Dios no nos llama a vivir en una mediocridad honesta

Fuente: Distrito de México

Es un error común entre los cristianos (laicos o sacerdotes) creer que la vida mística está reservada a una élite. Cuando escuchamos la palabra “misticismo” casi siempre pensamos en gracias extraordinarias como la levitación durante la oración. Según esta opinión, por un lado, estaría el cristiano común y corriente que solo podría aspirar a una vida cristiana honesta (pero en general mediocre) y, por el otro, una pequeña élite a la que Dios reservaría la vida mística, que creemos llena de favores extraordinarios. Sin embargo, nada más lejos de la concepción tradicional de la vida cristiana, admirablemente esclarecida por el Padre Garrigou-Lagrange, O.P. en su libro Perfección Cristiana y Contemplación.

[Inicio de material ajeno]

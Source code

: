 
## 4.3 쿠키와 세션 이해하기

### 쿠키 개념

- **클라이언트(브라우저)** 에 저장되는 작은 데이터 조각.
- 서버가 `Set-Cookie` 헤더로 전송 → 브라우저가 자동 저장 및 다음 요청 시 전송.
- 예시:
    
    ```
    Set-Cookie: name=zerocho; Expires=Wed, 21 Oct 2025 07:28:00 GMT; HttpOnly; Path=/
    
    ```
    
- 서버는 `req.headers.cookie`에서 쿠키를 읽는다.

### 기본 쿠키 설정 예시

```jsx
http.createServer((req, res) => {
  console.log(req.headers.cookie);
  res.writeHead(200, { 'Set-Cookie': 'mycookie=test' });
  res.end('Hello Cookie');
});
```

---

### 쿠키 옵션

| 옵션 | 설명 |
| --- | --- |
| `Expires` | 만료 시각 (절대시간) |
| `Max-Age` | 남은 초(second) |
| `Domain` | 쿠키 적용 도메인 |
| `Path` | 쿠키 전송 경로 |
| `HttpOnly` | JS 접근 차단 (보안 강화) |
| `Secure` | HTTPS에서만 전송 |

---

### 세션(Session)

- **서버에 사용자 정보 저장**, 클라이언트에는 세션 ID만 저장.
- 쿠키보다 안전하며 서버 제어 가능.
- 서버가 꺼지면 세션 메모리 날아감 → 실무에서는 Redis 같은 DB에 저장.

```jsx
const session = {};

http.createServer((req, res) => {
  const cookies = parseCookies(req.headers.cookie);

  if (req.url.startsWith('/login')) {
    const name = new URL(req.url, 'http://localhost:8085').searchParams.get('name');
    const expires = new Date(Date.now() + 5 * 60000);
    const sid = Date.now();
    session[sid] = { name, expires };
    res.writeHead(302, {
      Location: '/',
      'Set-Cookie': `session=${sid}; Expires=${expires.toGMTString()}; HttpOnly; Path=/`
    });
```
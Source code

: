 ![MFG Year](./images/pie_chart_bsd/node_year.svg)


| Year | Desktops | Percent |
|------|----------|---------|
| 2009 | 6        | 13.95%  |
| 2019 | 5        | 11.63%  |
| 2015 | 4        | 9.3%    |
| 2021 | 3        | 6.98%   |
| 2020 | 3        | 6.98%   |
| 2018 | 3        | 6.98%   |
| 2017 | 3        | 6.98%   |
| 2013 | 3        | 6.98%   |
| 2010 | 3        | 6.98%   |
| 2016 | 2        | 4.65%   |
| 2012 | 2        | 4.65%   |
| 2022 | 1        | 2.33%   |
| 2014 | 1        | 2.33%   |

En realidad, todo cristiano recibe en el bautismo un “organismo espiritual” llamado a desarrollarse y no a permanecer en estado vegetativo: la gracia santificante acompañada de las virtudes infusas y de los dones del Espíritu Santo. Al comienzo de la vida cristiana (llamado camino purgativo), son necesarios esfuerzos personales para establecer virtudes sólidas y desarraigar los vicios, aquí la influencia de los dones es más bien latente y rara. Si el alma continúa con sus esfuerzos, las virtudes se fortalecen y la influencia de los dones comienza a manifestarse: este es el umbral de la vida mística (camino iluminativo). Finalmente, si el alma persevera y permanece dócil a la gracia de Dios, alcanza virtudes eminentes, practicadas bajo la influencia ya habitual de los dones (camino unitivo). Entendemos así que la vida mística no está reservada a una élite: es simplemente el pleno desarrollo de la gracia de las virtudes y de los dones del Espíritu Santo, y consiste precisamente en vivir habitualmente bajo la influencia de los dones. San Pablo lo expresa de la siguiente manera: “Los que son guiados por el Espíritu de Dios, esos son hijos de Dios” (Rom. 8, 14).

No nos equivoquemos: Dios no nos llama a una mediocridad honesta sino a la perfección de nuestra vocación de hijos de Dios, bajo la influencia habitual del Espíritu Santo.